In this notebook, we look at how attention is implemented. We will focus on implementing attention in isolation from a larger model. That's because when implementing attention in a real-world model, a lot of the focus goes into piping the data and juggling the various vectors rather than the concepts of attention themselves.
We will implement attention scoring as well as calculating an attention context vector.
Let's start by looking at the inputs we'll give to the scoring function. We will assume we're in the first step in the decoding phase. The first input to the scoring function is the hidden state of decoder (assuming a toy RNN with three hidden nodes -- not usable in real life, but easier to illustrate):
In [ ]:
dec_hidden_state = [5,1,20]
Let's visualize this vector:
In [ ]:
%matplotlib inline
import numpy as np
import matplotlib.pyplot as plt
import seaborn as sns
# Let's visualize our decoder hidden state
plt.figure(figsize=(1.5, 4.5))
sns.heatmap(np.transpose(np.matrix(dec_hidden_state)), annot=True, cmap=sns.light_palette("purple", as_cmap=True), linewidths=1)
Our first scoring function will score a single annotation (encoder hidden state), which looks like this:
In [ ]:
annotation = [3,12,45] #e.g. Encoder hidden state
In [ ]:
# Let's visualize the single annotation
plt.figure(figsize=(1.5, 4.5))
sns.heatmap(np.transpose(np.matrix(annotation)), annot=True, cmap=sns.light_palette("orange", as_cmap=True), linewidths=1)
Let's calculate the dot product of a single annotation. NumPy's dot() is a good candidate for this operation
In [ ]:
def single_dot_attention_score(dec_hidden_state, enc_hidden_state):
# TODO: return the dot product of the two vectors
return
single_dot_attention_score(dec_hidden_state, annotation)
In [ ]:
annotations = np.transpose([[3,12,45], [59,2,5], [1,43,5], [4,3,45.3]])
And it can be visualized like this (each column is a hidden state of an encoder time step):
In [ ]:
# Let's visualize our annotation (each column is an annotation)
ax = sns.heatmap(annotations, annot=True, cmap=sns.light_palette("orange", as_cmap=True), linewidths=1)
Let's calculate the scores of all the annotations in one step using matrix multiplication. Let's continue to us the dot scoring method
To do that, we'll have to transpose dec_hidden_state
and matrix multiply it with annotations
.
In [ ]:
def dot_attention_score(dec_hidden_state, annotations):
# TODO: return the product of dec_hidden_state transpose and enc_hidden_states
return
attention_weights_raw = dot_attention_score(dec_hidden_state, annotations)
attention_weights_raw
In [ ]:
def softmax(x):
x = np.array(x, dtype=np.float128)
e_x = np.exp(x)
return e_x / e_x.sum(axis=0)
attention_weights = softmax(attention_weights_raw)
attention_weights
Even when knowing which annotation will get the most focus, it's interesting to see how drastic softmax makes the end score become. The first and last annotation had the respective scores of 927 and 929. But after softmax, the attention they'll get is 0.12 and 0.88 respectively.

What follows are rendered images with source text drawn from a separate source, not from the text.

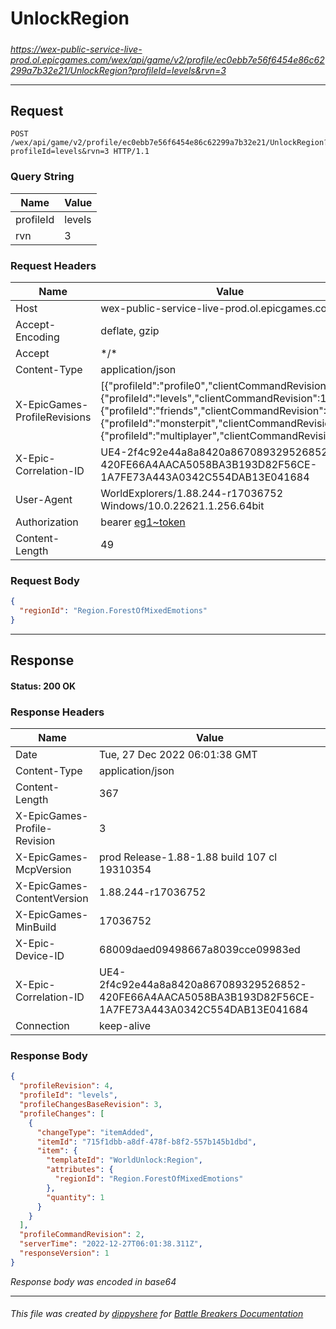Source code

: # UnlockRegion

#####

*https://wex-public-service-live-prod.ol.epicgames.com/wex/api/game/v2/profile/ec0ebb7e56f6454e86c62299a7b32e21/UnlockRegion?profileId=levels&rvn=3*

___

## Request

```http request
POST /wex/api/game/v2/profile/ec0ebb7e56f6454e86c62299a7b32e21/UnlockRegion?profileId=levels&rvn=3 HTTP/1.1
```

### Query String

| Name | Value |
|---|---|
| profileId | levels |
| rvn | 3 |




### Request Headers

| Name | Value |
|---|---|
| Host | wex-public-service-live-prod.ol.epicgames.com |
| Accept-Encoding | deflate, gzip |
| Accept | \*/\* |
| Content-Type | application/json |
| X-EpicGames-ProfileRevisions | [{"profileId":"profile0","clientCommandRevision":5},{"profileId":"levels","clientCommandRevision":1},{"profileId":"friends","clientCommandRevision":2},{"profileId":"monsterpit","clientCommandRevision":0},{"profileId":"multiplayer","clientCommandRevision":0}] |
| X-Epic-Correlation-ID | UE4-2f4c92e44a8a8420a867089329526852-420FE66A4AACA5058BA3B193D82F56CE-1A7FE73A443A0342C554DAB13E041684 |
| User-Agent | WorldExplorers/1.88.244-r17036752 Windows/10.0.22621.1.256.64bit |
| Authorization | bearer [eg1~token](https://github.com/dippyshere/battle-breakers-documentation/blob/master/docs/common/tokens/eg1.md) |
| Content-Length | 49 |


### Request Body

```json
{
  "regionId": "Region.ForestOfMixedEmotions"
}
```

___

## Response

#### Status: 200 OK




### Response Headers

| Name | Value |
|---|---|
| Date | Tue, 27 Dec 2022 06:01:38 GMT |
| Content-Type | application/json |
| Content-Length | 367 |
| X-EpicGames-Profile-Revision | 3 |
| X-EpicGames-McpVersion | prod Release-1.88-1.88 build 107 cl 19310354 |
| X-EpicGames-ContentVersion | 1.88.244-r17036752 |
| X-EpicGames-MinBuild | 17036752 |
| X-Epic-Device-ID | 68009daed09498667a8039cce09983ed |
| X-Epic-Correlation-ID | UE4-2f4c92e44a8a8420a867089329526852-420FE66A4AACA5058BA3B193D82F56CE-1A7FE73A443A0342C554DAB13E041684 |
| Connection | keep-alive |


### Response Body

```json
{
  "profileRevision": 4,
  "profileId": "levels",
  "profileChangesBaseRevision": 3,
  "profileChanges": [
    {
      "changeType": "itemAdded",
      "itemId": "715f1dbb-a8df-478f-b8f2-557b145b1dbd",
      "item": {
        "templateId": "WorldUnlock:Region",
        "attributes": {
          "regionId": "Region.ForestOfMixedEmotions"
        },
        "quantity": 1
      }
    }
  ],
  "profileCommandRevision": 2,
  "serverTime": "2022-12-27T06:01:38.311Z",
  "responseVersion": 1
}
```

*Response body was encoded in base64*

___

###### This file was created by [dippyshere](https://github.com/dippyshere) for [Battle Breakers Documentation](https://github.com/dippyshere/battle-breakers-documentation)
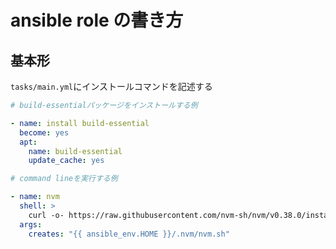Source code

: # ansible role の書き方

## 基本形

`tasks/main.yml`にインストールコマンドを記述する



```yml
# build-essentialパッケージをインストールする例

- name: install build-essential
  become: yes
  apt:
    name: build-essential
    update_cache: yes
```

```yml
# command lineを実行する例

- name: nvm
  shell: >
    curl -o- https://raw.githubusercontent.com/nvm-sh/nvm/v0.38.0/install.sh | bash
  args:
    creates: "{{ ansible_env.HOME }}/.nvm/nvm.sh"
```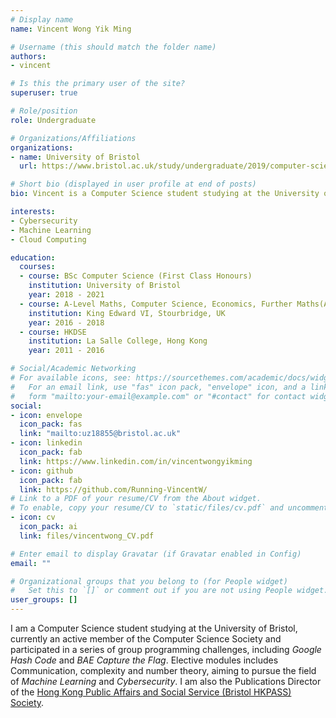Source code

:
 ```yaml
---
# Display name
name: Vincent Wong Yik Ming

# Username (this should match the folder name)
authors:
- vincent

# Is this the primary user of the site?
superuser: true

# Role/position
role: Undergraduate

# Organizations/Affiliations
organizations:
- name: University of Bristol
  url: https://www.bristol.ac.uk/study/undergraduate/2019/computer-science/bsc-comp-sci/

# Short bio (displayed in user profile at end of posts)
bio: Vincent is a Computer Science student studying at the University of Bristol.

interests:
- Cybersecurity
- Machine Learning
- Cloud Computing

education:
  courses:
  - course: BSc Computer Science (First Class Honours)
    institution: University of Bristol
    year: 2018 - 2021
  - course: A-Level Maths, Computer Science, Economics, Further Maths(A*AAA)
    institution: King Edward VI, Stourbridge, UK
    year: 2016 - 2018
  - course: HKDSE
    institution: La Salle College, Hong Kong
    year: 2011 - 2016

# Social/Academic Networking
# For available icons, see: https://sourcethemes.com/academic/docs/widgets/#icons
#   For an email link, use "fas" icon pack, "envelope" icon, and a link in the
#   form "mailto:your-email@example.com" or "#contact" for contact widget.
social:
- icon: envelope
  icon_pack: fas
  link: "mailto:uz18855@bristol.ac.uk"
- icon: linkedin
  icon_pack: fab
  link: https://www.linkedin.com/in/vincentwongyikming
- icon: github
  icon_pack: fab
  link: https://github.com/Running-VincentW/
# Link to a PDF of your resume/CV from the About widget.
# To enable, copy your resume/CV to `static/files/cv.pdf` and uncomment the lines below.  
- icon: cv
  icon_pack: ai
  link: files/vincentwong_CV.pdf

# Enter email to display Gravatar (if Gravatar enabled in Config)
email: ""

# Organizational groups that you belong to (for People widget)
#   Set this to `[]` or comment out if you are not using People widget.  
user_groups: []
---
```


I am a Computer Science student studying at the University of Bristol, currently an active member of the Computer Science Society and participated in a series of group programming challenges, including _Google Hash Code_ and _BAE Capture the Flag_.
Elective modules includes Communication, complexity and number theory, aiming to pursue the field of _Machine Learning_ and _Cybersecurity_.
I am also the Publications Director of the [Hong Kong Public Affairs and Social Service (Bristol HKPASS) Society](https://www.bristolhkpass.org/).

Now that we have our scores, let's multiply each annotation by its score to proceed closer to the attention context vector. This is the multiplication part of this formula (we'll tackle the summation part in the latter cells)
In [ ]:
def apply_attention_scores(attention_weights, annotations):
# TODO: Multiple the annotations by their weights
return
applied_attention = apply_attention_scores(attention_weights, annotations)
applied_attention
Let's visualize how the context vector looks now that we've applied the attention scores back on it:
In [ ]:
# Let's visualize our annotations after applying attention to them
ax = sns.heatmap(applied_attention, annot=True, cmap=sns.light_palette("orange", as_cmap=True), linewidths=1)
Contrast this with the raw annotations visualized earlier in the notebook, and we can see that the second and third annotations (columns) have been nearly wiped out. The first annotation maintains some of its value, and the fourth annotation is the most pronounced.

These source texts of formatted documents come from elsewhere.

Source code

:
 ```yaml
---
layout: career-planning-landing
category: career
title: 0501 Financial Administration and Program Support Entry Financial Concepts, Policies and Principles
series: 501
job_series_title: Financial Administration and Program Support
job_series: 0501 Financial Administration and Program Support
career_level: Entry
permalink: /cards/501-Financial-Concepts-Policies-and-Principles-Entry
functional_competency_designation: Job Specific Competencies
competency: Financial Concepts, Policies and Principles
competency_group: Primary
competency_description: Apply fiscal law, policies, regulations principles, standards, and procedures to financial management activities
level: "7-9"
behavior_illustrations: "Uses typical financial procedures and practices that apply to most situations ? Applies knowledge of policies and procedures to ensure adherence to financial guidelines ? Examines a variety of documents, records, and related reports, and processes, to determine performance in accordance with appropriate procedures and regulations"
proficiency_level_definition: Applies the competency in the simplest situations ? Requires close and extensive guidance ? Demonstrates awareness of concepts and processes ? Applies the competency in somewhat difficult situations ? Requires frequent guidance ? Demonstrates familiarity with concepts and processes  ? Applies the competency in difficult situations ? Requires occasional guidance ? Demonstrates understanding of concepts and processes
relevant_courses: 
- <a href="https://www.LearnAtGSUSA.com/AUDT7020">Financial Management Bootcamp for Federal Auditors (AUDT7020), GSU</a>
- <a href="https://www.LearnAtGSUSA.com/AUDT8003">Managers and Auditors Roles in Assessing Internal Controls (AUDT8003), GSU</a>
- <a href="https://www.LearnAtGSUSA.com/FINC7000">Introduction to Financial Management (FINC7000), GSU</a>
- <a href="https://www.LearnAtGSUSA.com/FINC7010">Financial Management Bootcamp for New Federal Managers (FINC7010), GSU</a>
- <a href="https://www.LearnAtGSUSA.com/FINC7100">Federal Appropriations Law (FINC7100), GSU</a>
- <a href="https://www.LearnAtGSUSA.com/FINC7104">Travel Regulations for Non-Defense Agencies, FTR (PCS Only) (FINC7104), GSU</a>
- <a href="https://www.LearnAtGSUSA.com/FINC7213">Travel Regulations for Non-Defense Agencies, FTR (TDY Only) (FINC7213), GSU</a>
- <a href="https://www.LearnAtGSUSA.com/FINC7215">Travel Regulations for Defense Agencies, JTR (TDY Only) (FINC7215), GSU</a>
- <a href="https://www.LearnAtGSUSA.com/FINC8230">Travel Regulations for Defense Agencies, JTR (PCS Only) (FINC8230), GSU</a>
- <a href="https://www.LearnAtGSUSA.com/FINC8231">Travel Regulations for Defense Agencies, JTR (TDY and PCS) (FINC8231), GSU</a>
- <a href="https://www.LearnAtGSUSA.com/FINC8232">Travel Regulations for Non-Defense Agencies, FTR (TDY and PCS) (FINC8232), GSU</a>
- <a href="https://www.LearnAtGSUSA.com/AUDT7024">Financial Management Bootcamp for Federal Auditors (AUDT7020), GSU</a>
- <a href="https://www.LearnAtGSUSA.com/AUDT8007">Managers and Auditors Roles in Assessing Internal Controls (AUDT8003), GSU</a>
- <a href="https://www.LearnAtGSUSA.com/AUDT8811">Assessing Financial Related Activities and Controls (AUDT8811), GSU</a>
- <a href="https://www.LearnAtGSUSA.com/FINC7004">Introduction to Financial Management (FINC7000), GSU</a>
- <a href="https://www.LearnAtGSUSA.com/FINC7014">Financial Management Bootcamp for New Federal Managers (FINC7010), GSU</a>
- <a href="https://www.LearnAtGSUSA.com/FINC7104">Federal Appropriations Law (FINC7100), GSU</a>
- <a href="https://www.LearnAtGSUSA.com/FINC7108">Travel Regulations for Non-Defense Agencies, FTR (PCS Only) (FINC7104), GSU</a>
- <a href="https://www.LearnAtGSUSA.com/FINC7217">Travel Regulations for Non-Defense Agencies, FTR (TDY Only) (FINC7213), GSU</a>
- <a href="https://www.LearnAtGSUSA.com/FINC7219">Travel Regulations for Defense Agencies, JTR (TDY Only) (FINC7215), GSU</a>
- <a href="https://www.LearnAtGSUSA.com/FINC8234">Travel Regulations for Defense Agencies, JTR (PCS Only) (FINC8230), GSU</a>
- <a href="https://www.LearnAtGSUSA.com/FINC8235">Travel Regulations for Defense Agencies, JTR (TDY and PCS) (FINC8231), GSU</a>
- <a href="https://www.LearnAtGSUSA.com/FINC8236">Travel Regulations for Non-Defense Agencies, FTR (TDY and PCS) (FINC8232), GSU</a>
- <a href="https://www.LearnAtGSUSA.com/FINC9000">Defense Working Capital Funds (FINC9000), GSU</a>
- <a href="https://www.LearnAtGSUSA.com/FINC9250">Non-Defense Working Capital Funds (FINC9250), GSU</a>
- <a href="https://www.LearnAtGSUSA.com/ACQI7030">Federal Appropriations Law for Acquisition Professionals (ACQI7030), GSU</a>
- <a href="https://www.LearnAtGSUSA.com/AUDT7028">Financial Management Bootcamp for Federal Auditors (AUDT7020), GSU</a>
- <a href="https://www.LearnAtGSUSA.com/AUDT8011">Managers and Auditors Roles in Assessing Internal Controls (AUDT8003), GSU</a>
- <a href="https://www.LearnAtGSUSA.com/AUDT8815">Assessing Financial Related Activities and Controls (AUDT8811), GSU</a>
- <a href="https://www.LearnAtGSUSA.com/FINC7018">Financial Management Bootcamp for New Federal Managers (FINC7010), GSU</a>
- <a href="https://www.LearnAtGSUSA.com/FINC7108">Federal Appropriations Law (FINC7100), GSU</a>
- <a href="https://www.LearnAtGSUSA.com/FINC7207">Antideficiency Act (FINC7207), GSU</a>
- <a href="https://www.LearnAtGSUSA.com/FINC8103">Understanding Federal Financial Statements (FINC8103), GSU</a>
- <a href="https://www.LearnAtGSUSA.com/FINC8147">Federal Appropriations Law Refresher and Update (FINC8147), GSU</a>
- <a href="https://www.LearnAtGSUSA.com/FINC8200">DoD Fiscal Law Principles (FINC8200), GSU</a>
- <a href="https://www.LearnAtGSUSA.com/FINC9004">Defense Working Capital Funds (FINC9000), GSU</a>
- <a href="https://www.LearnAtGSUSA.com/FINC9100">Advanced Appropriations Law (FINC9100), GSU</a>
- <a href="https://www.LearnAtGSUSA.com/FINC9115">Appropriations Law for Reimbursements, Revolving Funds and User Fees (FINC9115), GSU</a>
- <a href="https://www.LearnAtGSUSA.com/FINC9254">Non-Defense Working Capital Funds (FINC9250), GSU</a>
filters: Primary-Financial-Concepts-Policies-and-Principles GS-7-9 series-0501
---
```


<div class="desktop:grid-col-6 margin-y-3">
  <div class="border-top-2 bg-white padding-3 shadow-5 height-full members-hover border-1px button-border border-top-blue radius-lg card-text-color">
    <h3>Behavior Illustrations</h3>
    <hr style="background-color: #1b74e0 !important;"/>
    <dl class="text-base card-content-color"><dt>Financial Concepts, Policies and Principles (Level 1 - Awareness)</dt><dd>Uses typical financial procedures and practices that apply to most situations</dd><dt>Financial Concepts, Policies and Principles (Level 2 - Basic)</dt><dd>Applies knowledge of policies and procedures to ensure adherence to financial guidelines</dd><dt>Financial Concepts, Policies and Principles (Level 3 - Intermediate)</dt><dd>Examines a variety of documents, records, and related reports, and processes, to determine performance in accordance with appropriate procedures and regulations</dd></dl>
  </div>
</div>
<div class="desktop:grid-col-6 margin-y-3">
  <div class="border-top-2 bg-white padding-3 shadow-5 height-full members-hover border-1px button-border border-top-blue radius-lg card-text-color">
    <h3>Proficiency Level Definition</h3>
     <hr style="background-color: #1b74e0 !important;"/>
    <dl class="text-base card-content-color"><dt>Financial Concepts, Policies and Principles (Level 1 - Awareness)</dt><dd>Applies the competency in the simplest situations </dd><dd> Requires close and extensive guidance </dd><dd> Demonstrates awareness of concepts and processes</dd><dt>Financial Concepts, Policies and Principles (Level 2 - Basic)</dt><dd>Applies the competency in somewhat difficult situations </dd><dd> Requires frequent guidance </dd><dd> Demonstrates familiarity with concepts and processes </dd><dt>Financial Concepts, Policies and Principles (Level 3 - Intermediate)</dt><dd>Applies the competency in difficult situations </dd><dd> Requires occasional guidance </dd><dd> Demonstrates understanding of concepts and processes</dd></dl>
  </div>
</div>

All that remains to produce our attention context vector now is to sum up the four columns to produce a single attention context vector
In [ ]:
def calculate_attention_vector(applied_attention):
return np.sum(applied_attention, axis=1)
attention_vector = calculate_attention_vector(applied_attention)
attention_vector
In [ ]:
# Let's visualize the attention context vector
plt.figure(figsize=(1.5, 4.5))
sns.heatmap(np.transpose(np.matrix(attention_vector)), annot=True, cmap=sns.light_palette("Blue", as_cmap=True), linewidths=1)
Now that we have the context vector, we can concatenate it with the hidden state and pass it through a hidden layer to produce the the result of this decoding time step.